This is really the biggie. As the thing that both forces you out of the dungeon and prevents you from going in, this mechanic seems way too forgiving. If characters got tired more quickly, and it took more resources to reverse the effect, it would be detrimental to spend hours mopping blobs out of purple hallways. For one thing, there should be no substitute for natural rest; if you get tired you should have to spend a nighttime action healing it. And if you get sick (which is what happens if you push yourself past the point of being tired) it should require two nights of rest. The result: you would never, ever want to stay in the dungeon to the point of getting tired, since doing so would cost you an action you needn’t spend otherwise. And exploring while tired would be right out.

The game would have to give better feedback. I’m thinking two warning messages per character: one when they’re starting to get tired (but actually is not, yet), and another just before they actually cross the threshhold. Reach the first message and you know it’s time to start looking for an exit. Reach the second and you know it’s time to get out right this second, even if it means using a precious escape item.

Ideally, this would happen after four or five floors, not fifteen. And the result is taking the tower in more bite-size chunks over the course of the month without the bothersome sensation that you’re being inefficient.

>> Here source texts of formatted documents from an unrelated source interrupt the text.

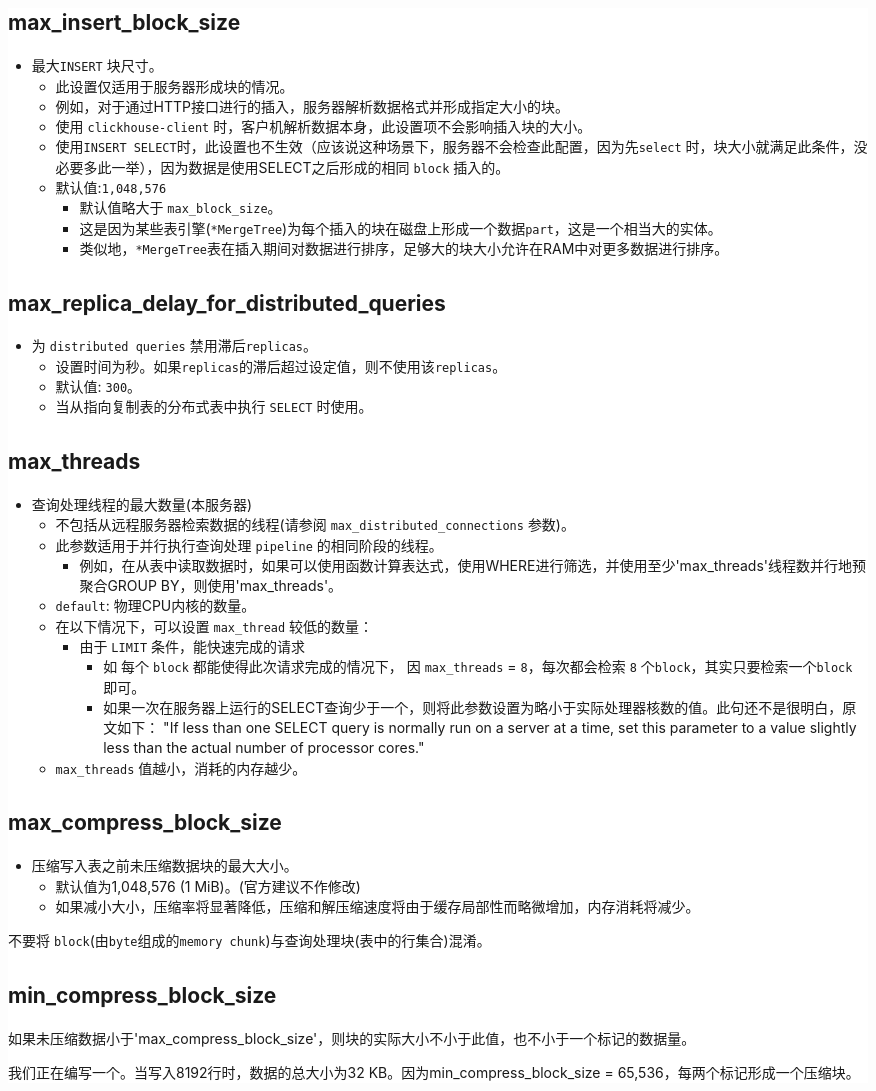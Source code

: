 ## max_insert_block_size

- 最大`INSERT` 块尺寸。
  - 此设置仅适用于服务器形成块的情况。
  - 例如，对于通过HTTP接口进行的插入，服务器解析数据格式并形成指定大小的块。
  - 使用 `clickhouse-client` 时，客户机解析数据本身，此设置项不会影响插入块的大小。
  - 使用`INSERT SELECT`时，此设置也不生效（应该说这种场景下，服务器不会检查此配置，因为先`select` 时，块大小就满足此条件，没必要多此一举），因为数据是使用SELECT之后形成的相同 `block` 插入的。
  - 默认值:`1,048,576`
    - 默认值略大于 `max_block_size`。
    - 这是因为某些表引擎(`*MergeTree`)为每个插入的块在磁盘上形成一个数据`part`，这是一个相当大的实体。
    - 类似地，`*MergeTree`表在插入期间对数据进行排序，足够大的块大小允许在RAM中对更多数据进行排序。


## max_replica_delay_for_distributed_queries

- 为 `distributed queries` 禁用滞后`replicas`。
  - 设置时间为秒。如果`replicas`的滞后超过设定值，则不使用该`replicas`。
  - 默认值: `300`。
  - 当从指向复制表的分布式表中执行 `SELECT` 时使用。

## max_threads

- 查询处理线程的最大数量(本服务器)
  - 不包括从远程服务器检索数据的线程(请参阅 `max_distributed_connections` 参数)。
  - 此参数适用于并行执行查询处理 `pipeline` 的相同阶段的线程。
    - 例如，在从表中读取数据时，如果可以使用函数计算表达式，使用WHERE进行筛选，并使用至少'max_threads'线程数并行地预聚合GROUP BY，则使用'max_threads'。
  - `default`: 物理CPU内核的数量。
  - 在以下情况下，可以设置 `max_thread` 较低的数量：
    - 由于 `LIMIT` 条件，能快速完成的请求
      - 如 每个 `block` 都能使得此次请求完成的情况下， 因 `max_threads` = `8`，每次都会检索 `8` 个`block`，其实只要检索一个`block` 即可。
      - 如果一次在服务器上运行的SELECT查询少于一个，则将此参数设置为略小于实际处理器核数的值。此句还不是很明白，原文如下： "If less than one SELECT query is normally run on a server at a time, set this parameter to a value slightly less than the actual number of processor cores."
  - `max_threads` 值越小，消耗的内存越少。

## max_compress_block_size

- 压缩写入表之前未压缩数据块的最大大小。
  - 默认值为1,048,576 (1 MiB)。(官方建议不作修改)
  - 如果减小大小，压缩率将显著降低，压缩和解压缩速度将由于缓存局部性而略微增加，内存消耗将减少。

不要将 `block`(由`byte`组成的`memory chunk`)与查询处理块(表中的行集合)混淆。

## min_compress_block_size

如果未压缩数据小于'max_compress_block_size'，则块的实际大小不小于此值，也不小于一个标记的数据量。



我们正在编写一个。当写入8192行时，数据的总大小为32 KB。因为min_compress_block_size = 65,536，每两个标记形成一个压缩块。
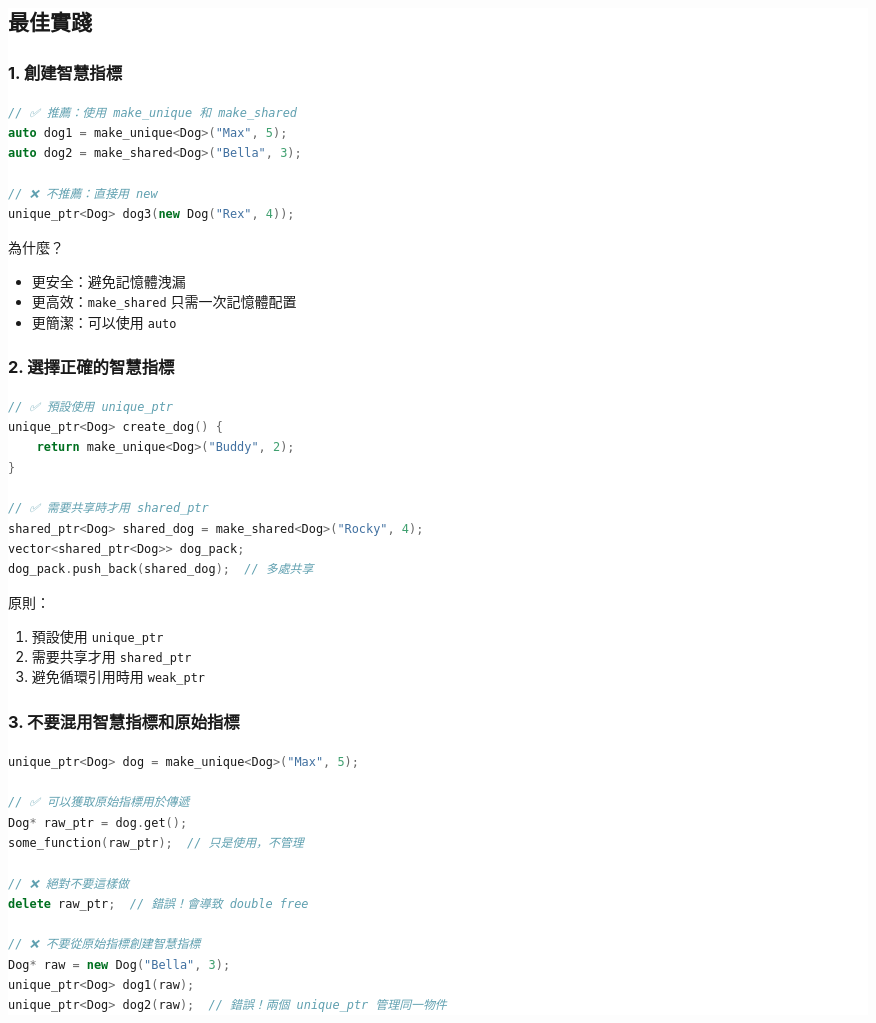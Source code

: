 
## 最佳實踐

### 1. 創建智慧指標

```cpp
// ✅ 推薦：使用 make_unique 和 make_shared
auto dog1 = make_unique<Dog>("Max", 5);
auto dog2 = make_shared<Dog>("Bella", 3);

// ❌ 不推薦：直接用 new
unique_ptr<Dog> dog3(new Dog("Rex", 4));
```

為什麼？
- 更安全：避免記憶體洩漏
- 更高效：`make_shared` 只需一次記憶體配置
- 更簡潔：可以使用 `auto`

### 2. 選擇正確的智慧指標

```cpp
// ✅ 預設使用 unique_ptr
unique_ptr<Dog> create_dog() {
    return make_unique<Dog>("Buddy", 2);
}

// ✅ 需要共享時才用 shared_ptr
shared_ptr<Dog> shared_dog = make_shared<Dog>("Rocky", 4);
vector<shared_ptr<Dog>> dog_pack;
dog_pack.push_back(shared_dog);  // 多處共享
```

原則：
1. 預設使用 `unique_ptr`
2. 需要共享才用 `shared_ptr`
3. 避免循環引用時用 `weak_ptr`

### 3. 不要混用智慧指標和原始指標

```cpp
unique_ptr<Dog> dog = make_unique<Dog>("Max", 5);

// ✅ 可以獲取原始指標用於傳遞
Dog* raw_ptr = dog.get();
some_function(raw_ptr);  // 只是使用，不管理

// ❌ 絕對不要這樣做
delete raw_ptr;  // 錯誤！會導致 double free

// ❌ 不要從原始指標創建智慧指標
Dog* raw = new Dog("Bella", 3);
unique_ptr<Dog> dog1(raw);
unique_ptr<Dog> dog2(raw);  // 錯誤！兩個 unique_ptr 管理同一物件
```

2) There should be fewer floors.

This is a no-brainer. The biggest problem of Tartarus is that there’s too much of it. When your next exit is eight floors away, that’s easily an hour’s slog. Shorten the stretch between each block and you might balance the game out so you spend equal amounts of time grinding and socializing, which is much closer to what it seems like the game is trying to do.

3) The Dark Hour should be an hour long.

Since Tartarus only appears during the Dark Hour, and the Dark Hour is presumably only one hour long… it makes perfect sense to force you out after sixty real-time minutes. In fact, this could replace the Tiredness mechanic entirely! You go in and a clock starts. At sixty minutes the game forcibly kicks you out. It becomes impossible to clear fifteen floors at a go because your characters cannot physically traverse that much terrain.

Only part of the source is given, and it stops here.